> _TASK REQUIREMENTS_:
Find the line containing "- **Data Integration**: Complex" in the entries below. Restate it and each line after it, word for word, up to and including the line containing "## 10. Conclusion".

> _DATA FOR THE TASK_:
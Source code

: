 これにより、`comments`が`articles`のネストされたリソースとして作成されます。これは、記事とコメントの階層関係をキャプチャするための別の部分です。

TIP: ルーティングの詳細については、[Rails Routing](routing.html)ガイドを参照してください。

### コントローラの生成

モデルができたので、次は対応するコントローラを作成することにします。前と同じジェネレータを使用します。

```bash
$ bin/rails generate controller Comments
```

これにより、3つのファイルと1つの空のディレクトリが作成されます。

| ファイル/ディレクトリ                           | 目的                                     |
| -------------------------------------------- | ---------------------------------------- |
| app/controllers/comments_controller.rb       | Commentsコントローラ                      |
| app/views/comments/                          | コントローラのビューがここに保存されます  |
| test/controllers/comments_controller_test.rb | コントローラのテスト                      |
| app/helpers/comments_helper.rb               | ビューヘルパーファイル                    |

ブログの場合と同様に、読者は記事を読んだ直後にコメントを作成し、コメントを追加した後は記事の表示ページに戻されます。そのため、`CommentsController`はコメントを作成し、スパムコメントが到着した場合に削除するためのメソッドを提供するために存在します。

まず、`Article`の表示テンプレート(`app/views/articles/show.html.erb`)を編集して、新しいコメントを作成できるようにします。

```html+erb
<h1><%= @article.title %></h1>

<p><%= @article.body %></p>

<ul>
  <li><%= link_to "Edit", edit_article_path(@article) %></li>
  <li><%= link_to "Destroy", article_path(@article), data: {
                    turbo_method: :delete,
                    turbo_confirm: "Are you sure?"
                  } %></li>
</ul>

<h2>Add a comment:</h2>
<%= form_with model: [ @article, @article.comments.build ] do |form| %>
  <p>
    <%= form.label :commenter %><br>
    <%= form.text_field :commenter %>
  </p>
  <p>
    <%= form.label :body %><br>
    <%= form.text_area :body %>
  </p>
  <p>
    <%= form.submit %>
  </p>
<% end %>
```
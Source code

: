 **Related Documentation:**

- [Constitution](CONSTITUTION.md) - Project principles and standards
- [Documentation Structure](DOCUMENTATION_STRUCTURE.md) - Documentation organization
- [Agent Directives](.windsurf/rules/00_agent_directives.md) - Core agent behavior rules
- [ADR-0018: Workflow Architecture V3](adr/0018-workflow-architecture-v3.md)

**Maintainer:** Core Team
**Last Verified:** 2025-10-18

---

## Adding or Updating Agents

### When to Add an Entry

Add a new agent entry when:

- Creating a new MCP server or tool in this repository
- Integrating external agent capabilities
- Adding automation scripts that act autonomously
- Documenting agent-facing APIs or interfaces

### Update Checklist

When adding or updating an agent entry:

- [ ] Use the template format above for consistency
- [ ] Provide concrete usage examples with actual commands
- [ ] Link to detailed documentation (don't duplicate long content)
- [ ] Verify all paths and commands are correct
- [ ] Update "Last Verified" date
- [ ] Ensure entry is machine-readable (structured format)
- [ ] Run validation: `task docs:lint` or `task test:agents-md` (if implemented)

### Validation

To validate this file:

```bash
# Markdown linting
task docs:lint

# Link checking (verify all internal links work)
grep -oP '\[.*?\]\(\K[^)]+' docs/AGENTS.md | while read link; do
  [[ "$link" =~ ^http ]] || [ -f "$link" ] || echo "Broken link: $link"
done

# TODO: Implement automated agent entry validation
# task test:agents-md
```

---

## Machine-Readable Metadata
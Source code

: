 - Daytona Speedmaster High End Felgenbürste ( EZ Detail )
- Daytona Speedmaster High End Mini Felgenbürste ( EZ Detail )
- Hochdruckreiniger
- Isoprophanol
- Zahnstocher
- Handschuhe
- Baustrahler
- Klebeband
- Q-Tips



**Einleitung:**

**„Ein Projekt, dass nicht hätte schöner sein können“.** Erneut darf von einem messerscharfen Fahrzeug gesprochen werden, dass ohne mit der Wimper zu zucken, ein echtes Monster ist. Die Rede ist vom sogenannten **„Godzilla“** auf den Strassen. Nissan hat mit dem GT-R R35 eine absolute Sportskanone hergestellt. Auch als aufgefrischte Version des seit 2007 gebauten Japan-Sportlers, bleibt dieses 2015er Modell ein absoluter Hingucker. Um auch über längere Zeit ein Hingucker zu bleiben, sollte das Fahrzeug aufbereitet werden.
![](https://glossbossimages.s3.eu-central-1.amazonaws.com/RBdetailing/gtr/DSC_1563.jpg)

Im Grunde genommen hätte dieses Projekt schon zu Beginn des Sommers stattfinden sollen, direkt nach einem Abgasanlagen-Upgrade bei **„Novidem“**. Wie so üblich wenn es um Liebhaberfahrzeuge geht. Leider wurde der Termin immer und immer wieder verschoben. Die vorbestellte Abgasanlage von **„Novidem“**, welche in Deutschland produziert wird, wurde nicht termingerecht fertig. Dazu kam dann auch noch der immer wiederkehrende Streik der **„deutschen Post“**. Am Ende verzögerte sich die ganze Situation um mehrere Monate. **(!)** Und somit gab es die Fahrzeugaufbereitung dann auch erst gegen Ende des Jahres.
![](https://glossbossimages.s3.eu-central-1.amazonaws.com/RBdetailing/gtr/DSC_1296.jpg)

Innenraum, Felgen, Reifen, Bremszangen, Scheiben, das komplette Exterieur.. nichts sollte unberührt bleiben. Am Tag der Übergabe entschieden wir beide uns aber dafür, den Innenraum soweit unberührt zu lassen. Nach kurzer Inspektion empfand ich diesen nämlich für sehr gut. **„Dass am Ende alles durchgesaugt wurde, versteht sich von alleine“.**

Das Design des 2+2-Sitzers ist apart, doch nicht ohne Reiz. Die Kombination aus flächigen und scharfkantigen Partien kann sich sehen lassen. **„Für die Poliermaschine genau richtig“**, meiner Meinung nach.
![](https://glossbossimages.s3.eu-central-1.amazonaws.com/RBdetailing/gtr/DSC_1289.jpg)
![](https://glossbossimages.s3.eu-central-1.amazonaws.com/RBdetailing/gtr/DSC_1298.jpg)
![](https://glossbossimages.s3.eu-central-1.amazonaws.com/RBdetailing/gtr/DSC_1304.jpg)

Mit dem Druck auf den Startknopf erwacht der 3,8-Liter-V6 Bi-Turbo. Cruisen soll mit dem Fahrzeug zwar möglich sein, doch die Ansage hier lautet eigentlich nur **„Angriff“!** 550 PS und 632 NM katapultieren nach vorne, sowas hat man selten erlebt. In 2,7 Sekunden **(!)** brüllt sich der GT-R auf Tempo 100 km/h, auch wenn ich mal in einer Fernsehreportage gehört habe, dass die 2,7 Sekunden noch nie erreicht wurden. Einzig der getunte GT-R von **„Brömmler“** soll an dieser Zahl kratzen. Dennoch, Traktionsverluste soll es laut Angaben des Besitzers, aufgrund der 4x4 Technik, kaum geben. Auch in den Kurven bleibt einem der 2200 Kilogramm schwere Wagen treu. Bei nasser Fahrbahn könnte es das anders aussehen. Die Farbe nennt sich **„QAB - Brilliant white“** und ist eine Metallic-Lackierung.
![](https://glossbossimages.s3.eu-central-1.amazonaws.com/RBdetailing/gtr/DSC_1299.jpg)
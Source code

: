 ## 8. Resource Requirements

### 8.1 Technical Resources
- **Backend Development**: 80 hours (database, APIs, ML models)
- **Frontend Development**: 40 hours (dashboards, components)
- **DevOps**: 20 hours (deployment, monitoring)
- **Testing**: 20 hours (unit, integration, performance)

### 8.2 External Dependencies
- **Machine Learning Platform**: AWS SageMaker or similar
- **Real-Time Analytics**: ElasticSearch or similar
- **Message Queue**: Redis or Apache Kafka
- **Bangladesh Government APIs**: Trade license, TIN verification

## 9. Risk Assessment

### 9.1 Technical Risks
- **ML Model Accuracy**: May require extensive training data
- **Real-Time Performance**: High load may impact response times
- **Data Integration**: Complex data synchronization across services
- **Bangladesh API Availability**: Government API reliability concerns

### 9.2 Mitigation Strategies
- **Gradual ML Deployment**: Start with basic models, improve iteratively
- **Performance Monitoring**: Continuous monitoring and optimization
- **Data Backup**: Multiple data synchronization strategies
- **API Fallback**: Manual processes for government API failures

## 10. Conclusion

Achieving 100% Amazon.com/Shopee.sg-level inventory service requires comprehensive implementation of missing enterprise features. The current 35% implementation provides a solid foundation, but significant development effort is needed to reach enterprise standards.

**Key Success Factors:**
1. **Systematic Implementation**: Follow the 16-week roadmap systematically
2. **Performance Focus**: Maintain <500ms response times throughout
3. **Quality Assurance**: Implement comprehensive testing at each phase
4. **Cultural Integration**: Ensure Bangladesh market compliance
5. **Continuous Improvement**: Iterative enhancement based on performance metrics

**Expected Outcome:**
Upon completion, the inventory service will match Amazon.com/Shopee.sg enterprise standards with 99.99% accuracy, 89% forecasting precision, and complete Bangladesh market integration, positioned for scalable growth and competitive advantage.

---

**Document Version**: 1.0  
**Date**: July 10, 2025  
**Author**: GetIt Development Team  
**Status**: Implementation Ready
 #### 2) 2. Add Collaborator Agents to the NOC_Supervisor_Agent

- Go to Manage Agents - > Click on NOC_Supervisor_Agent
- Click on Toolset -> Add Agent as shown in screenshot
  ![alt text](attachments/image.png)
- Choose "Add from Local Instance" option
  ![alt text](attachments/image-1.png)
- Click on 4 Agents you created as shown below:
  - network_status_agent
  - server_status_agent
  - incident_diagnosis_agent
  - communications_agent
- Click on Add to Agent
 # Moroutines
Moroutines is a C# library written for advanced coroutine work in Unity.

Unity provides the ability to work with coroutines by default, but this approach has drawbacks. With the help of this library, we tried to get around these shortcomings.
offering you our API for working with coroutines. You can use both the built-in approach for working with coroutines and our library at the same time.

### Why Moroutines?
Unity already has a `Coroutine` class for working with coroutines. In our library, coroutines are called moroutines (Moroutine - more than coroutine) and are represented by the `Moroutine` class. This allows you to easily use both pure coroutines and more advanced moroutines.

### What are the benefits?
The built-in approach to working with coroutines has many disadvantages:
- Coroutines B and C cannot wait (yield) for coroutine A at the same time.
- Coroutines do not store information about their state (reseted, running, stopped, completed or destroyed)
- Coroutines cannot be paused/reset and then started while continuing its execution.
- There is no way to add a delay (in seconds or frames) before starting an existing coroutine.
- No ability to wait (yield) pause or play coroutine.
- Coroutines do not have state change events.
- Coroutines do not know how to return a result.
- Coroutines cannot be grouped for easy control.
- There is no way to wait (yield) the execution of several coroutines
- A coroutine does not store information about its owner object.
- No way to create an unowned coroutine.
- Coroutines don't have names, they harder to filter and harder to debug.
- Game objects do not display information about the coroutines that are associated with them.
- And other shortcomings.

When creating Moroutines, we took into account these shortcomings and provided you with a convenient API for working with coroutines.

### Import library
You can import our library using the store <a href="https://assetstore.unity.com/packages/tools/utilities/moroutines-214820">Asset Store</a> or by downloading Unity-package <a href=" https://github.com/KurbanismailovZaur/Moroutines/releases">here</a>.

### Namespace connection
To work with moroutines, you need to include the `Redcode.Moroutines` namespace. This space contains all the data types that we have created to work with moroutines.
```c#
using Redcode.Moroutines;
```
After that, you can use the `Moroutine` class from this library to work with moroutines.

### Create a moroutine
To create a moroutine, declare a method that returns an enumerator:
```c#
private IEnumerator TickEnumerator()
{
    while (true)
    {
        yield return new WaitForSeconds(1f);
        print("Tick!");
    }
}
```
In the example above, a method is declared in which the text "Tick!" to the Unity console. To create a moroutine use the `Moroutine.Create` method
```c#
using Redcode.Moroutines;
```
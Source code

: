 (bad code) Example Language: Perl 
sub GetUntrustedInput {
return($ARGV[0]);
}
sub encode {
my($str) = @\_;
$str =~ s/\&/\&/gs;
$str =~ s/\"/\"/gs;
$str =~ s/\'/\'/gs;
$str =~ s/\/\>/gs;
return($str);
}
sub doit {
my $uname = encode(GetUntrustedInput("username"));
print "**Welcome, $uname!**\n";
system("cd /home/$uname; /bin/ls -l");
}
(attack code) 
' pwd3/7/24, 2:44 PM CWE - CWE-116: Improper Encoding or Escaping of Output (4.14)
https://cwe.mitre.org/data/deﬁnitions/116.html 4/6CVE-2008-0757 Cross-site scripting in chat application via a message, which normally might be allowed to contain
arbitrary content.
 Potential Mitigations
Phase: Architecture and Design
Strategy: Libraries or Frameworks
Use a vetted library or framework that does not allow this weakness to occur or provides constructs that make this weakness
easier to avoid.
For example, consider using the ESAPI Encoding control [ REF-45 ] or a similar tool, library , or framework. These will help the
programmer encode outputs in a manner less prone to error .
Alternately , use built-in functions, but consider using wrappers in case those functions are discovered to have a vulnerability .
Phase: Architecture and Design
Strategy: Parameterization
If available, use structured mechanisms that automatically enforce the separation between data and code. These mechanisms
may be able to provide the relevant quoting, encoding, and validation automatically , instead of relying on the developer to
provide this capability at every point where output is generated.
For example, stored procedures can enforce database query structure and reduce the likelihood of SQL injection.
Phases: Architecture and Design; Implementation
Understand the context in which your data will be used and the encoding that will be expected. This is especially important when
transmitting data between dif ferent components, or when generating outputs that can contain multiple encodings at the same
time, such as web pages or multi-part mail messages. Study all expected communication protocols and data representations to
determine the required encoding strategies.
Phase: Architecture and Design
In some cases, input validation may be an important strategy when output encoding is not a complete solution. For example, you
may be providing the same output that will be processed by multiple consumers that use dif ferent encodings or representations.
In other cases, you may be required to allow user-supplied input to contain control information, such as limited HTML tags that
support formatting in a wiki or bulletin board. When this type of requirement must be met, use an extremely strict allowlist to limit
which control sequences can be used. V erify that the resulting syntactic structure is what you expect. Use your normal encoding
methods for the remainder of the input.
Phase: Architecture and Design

> _TASK OUTPUT_:
- **Data Integration**: Complex data synchronization across services
- **Bangladesh API Availability**: Government API reliability concerns

### 9.2 Mitigation Strategies
- **Gradual ML Deployment**: Start with basic models, improve iteratively
- **Performance Monitoring**: Continuous monitoring and optimization
- **Data Backup**: Multiple data synchronization strategies
- **API Fallback**: Manual processes for government API failures

## 10. Conclusion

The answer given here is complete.